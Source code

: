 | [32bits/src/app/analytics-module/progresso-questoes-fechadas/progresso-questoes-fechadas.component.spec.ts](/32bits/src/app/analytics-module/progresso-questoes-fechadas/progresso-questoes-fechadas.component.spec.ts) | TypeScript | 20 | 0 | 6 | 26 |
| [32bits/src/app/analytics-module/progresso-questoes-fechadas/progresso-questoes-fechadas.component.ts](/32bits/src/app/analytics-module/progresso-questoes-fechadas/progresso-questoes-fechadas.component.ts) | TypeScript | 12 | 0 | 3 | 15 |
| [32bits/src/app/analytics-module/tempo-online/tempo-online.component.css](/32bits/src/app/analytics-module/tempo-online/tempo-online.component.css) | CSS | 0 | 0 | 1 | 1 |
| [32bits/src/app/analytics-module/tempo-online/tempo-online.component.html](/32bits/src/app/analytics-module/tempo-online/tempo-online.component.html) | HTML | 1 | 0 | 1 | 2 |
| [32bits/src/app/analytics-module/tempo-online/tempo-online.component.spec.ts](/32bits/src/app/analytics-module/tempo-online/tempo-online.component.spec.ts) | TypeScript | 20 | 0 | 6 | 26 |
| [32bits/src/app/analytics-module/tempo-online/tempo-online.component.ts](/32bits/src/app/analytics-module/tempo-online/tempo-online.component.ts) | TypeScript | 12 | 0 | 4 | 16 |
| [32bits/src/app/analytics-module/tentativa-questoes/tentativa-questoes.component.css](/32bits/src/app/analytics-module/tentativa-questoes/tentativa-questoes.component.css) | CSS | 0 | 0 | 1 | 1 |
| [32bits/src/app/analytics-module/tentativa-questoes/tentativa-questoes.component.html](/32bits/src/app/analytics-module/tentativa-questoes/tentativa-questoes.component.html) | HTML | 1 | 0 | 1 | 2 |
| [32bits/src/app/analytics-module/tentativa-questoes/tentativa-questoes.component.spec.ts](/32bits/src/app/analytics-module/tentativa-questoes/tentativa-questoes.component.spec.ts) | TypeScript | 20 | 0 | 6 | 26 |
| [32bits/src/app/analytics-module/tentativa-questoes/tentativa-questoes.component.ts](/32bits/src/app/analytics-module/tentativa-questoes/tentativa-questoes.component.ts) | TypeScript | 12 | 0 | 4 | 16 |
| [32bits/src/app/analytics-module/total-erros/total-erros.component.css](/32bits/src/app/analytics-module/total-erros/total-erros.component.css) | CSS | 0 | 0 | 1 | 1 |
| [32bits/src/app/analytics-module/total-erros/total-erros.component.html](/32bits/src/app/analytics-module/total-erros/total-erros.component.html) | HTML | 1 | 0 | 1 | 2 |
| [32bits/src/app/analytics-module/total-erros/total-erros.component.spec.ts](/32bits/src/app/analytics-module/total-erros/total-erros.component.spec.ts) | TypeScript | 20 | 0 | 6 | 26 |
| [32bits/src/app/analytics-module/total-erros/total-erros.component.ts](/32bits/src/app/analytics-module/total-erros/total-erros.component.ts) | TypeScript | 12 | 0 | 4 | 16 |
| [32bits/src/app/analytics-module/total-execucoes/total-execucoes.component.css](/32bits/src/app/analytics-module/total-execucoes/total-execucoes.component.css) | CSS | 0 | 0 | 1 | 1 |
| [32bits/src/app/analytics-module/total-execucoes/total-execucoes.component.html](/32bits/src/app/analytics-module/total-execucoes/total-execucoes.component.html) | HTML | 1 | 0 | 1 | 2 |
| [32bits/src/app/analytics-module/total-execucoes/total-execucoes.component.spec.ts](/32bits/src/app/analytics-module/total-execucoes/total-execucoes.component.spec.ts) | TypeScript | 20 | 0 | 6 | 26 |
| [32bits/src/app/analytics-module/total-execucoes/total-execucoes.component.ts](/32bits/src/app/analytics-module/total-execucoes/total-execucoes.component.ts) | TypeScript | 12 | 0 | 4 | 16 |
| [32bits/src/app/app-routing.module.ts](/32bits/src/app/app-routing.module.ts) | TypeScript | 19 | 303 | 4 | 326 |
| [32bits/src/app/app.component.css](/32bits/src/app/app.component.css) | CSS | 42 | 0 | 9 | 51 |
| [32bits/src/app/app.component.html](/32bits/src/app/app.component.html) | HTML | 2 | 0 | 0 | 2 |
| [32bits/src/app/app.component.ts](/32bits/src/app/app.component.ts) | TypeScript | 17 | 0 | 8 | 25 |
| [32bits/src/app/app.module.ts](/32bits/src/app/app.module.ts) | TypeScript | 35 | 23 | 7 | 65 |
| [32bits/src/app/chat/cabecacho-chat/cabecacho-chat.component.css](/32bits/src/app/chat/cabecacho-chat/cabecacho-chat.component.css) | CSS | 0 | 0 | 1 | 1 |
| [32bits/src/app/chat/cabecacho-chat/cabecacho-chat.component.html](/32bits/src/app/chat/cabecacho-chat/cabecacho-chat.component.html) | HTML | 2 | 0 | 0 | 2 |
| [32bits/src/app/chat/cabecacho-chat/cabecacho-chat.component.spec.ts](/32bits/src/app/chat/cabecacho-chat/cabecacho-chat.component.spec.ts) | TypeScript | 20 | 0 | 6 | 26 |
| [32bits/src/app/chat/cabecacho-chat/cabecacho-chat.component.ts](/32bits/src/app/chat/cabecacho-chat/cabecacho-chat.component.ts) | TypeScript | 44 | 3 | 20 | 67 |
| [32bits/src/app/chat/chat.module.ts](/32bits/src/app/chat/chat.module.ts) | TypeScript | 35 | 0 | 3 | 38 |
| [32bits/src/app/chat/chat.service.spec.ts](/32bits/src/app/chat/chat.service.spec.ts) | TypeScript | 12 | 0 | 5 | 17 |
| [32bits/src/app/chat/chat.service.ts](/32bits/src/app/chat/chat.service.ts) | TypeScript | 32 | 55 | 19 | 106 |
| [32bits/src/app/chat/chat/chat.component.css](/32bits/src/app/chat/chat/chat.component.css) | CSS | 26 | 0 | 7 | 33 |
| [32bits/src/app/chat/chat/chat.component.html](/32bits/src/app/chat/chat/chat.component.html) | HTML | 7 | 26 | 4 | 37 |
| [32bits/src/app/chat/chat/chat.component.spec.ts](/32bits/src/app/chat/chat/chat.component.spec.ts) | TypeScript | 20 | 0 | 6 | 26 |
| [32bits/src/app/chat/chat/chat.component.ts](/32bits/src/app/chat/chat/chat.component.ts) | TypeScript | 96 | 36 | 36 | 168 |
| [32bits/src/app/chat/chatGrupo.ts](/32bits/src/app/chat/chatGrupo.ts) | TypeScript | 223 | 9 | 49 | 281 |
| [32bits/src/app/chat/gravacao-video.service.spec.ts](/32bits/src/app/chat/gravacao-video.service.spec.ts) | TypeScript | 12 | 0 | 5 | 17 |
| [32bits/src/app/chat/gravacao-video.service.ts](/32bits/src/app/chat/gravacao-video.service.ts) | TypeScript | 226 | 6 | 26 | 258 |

===============

Exercise requirements: Go through the listing above and locate each line that holds the word "video". Copy those lines.

Response:
| [32bits/src/app/chat/gravacao-video.service.spec.ts](/32bits/src/app/chat/gravacao-video.service.spec.ts) | TypeScript | 12 | 0 | 5 | 17 |
| [32bits/src/app/chat/gravacao-video.service.ts](/32bits/src/app/chat/gravacao-video.service.ts) | TypeScript | 226 | 6 | 26 | 258 |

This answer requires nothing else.